───── Task material ─────

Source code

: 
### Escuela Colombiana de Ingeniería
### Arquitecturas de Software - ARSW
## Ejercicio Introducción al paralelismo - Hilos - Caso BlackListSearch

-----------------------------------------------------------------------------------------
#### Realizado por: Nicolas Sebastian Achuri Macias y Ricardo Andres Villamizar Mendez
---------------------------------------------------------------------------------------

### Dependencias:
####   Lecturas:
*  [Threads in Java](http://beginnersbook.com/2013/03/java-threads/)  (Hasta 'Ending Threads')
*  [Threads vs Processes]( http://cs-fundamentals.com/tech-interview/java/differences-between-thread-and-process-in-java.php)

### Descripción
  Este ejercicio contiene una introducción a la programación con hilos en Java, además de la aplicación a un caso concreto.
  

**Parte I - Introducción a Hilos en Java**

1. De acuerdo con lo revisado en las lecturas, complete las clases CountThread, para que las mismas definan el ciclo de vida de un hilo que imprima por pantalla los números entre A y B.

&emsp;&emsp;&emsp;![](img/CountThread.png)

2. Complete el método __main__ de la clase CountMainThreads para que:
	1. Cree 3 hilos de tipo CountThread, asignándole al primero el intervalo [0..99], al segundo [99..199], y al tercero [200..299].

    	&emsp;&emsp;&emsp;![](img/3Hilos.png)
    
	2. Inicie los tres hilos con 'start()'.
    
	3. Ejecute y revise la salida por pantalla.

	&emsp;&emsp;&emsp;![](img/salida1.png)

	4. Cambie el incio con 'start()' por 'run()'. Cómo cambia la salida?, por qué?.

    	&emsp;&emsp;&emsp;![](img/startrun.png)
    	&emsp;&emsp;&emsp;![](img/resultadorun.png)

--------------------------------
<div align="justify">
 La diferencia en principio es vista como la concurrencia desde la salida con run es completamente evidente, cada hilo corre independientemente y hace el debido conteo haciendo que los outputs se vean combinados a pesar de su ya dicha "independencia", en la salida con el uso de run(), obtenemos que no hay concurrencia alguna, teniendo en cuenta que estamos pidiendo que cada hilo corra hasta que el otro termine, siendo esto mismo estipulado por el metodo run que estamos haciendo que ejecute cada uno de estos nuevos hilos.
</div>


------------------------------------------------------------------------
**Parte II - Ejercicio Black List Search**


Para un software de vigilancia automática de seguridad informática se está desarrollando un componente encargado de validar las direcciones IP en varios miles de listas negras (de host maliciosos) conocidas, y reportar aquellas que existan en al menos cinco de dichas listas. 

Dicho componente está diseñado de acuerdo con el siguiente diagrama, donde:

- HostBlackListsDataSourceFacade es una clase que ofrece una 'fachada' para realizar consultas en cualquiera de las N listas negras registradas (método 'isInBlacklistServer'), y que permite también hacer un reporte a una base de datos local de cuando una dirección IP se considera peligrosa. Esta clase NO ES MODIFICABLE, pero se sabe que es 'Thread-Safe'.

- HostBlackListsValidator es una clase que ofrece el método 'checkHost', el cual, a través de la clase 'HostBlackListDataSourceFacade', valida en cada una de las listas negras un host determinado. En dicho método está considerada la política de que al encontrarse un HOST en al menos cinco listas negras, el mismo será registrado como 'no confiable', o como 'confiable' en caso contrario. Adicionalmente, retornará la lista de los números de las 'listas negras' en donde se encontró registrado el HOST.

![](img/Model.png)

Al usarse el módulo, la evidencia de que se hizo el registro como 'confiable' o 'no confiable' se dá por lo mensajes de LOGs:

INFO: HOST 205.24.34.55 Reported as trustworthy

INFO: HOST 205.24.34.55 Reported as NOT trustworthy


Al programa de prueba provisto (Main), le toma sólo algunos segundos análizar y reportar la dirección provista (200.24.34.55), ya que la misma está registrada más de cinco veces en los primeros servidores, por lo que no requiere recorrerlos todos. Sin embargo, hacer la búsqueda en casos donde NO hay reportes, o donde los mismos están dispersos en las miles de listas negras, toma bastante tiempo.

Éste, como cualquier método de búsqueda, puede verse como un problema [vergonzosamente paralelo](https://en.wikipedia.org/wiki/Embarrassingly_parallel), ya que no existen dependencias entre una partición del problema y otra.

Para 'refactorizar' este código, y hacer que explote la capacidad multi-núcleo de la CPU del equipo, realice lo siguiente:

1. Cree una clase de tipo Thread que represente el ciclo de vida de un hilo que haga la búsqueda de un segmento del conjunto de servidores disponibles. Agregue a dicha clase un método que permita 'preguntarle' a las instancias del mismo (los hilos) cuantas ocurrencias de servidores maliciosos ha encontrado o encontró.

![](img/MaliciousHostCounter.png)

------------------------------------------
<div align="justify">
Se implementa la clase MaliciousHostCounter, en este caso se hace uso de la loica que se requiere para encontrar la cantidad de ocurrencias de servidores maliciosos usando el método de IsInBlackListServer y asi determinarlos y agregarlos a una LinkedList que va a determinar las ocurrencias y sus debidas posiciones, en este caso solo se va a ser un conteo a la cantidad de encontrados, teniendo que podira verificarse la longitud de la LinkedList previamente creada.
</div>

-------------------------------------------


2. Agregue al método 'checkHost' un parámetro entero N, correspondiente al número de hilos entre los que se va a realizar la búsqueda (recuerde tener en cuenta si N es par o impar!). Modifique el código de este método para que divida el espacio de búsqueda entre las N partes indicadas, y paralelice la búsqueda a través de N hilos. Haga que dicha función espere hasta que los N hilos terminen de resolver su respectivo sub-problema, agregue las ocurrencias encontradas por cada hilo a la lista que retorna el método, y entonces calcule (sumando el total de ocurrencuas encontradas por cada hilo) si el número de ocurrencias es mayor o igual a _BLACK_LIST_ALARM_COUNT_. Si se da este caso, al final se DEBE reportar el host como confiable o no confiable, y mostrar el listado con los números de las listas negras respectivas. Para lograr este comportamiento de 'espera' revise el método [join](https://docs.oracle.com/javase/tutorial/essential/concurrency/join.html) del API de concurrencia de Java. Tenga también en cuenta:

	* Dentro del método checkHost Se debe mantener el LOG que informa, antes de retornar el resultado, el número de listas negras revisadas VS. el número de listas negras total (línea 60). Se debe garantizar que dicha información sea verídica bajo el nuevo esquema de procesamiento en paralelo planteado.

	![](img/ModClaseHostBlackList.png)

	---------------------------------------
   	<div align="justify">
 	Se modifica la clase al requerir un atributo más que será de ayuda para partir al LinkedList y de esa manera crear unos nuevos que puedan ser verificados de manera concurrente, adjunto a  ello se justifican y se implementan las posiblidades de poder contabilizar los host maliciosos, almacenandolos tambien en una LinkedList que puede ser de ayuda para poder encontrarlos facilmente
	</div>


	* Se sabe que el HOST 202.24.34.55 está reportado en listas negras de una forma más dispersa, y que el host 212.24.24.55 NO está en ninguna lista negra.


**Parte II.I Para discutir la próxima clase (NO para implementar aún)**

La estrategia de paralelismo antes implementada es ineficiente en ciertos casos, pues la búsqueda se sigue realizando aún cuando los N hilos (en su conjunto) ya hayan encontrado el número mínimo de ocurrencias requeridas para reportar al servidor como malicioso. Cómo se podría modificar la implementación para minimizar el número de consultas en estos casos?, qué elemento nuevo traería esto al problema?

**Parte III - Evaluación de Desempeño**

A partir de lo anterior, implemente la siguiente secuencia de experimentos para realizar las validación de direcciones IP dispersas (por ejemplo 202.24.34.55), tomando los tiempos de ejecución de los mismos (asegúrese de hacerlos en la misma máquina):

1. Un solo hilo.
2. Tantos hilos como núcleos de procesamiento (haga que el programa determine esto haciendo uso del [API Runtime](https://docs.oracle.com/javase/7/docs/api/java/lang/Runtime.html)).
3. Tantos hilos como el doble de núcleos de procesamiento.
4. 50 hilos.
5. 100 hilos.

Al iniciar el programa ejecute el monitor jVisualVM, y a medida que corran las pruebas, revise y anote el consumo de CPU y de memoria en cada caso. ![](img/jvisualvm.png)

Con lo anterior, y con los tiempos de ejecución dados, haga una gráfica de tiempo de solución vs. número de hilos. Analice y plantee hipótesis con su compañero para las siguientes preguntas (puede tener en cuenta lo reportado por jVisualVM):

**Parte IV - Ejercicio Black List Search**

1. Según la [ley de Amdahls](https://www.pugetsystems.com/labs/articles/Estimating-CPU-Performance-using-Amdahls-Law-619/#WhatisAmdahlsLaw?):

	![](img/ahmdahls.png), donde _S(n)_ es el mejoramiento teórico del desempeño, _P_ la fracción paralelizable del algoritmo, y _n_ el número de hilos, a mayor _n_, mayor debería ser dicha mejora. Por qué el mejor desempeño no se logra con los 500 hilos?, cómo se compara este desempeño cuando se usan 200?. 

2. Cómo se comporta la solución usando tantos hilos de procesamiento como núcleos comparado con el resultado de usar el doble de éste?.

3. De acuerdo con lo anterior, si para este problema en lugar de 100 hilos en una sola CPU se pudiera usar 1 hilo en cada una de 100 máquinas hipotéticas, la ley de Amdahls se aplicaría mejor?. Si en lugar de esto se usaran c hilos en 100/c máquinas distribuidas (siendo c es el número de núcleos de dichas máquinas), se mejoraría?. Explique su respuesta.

─────

In the records above, find every line with the word "haciendo" and copy it.

- [Answer to this exercise]:
 La diferencia en principio es vista como la concurrencia desde la salida con run es completamente evidente, cada hilo corre independientemente y hace el debido conteo haciendo que los outputs se vean combinados a pesar de su ya dicha "independencia", en la salida con el uso de run(), obtenemos que no hay concurrencia alguna, teniendo en cuenta que estamos pidiendo que cada hilo corra hasta que el otro termine, siendo esto mismo estipulado por el metodo run que estamos haciendo que ejecute cada uno de estos nuevos hilos.
2. Tantos hilos como núcleos de procesamiento (haga que el programa determine esto haciendo uso del [API Runtime](https://docs.oracle.com/javase/7/docs/api/java/lang/Runtime.html)).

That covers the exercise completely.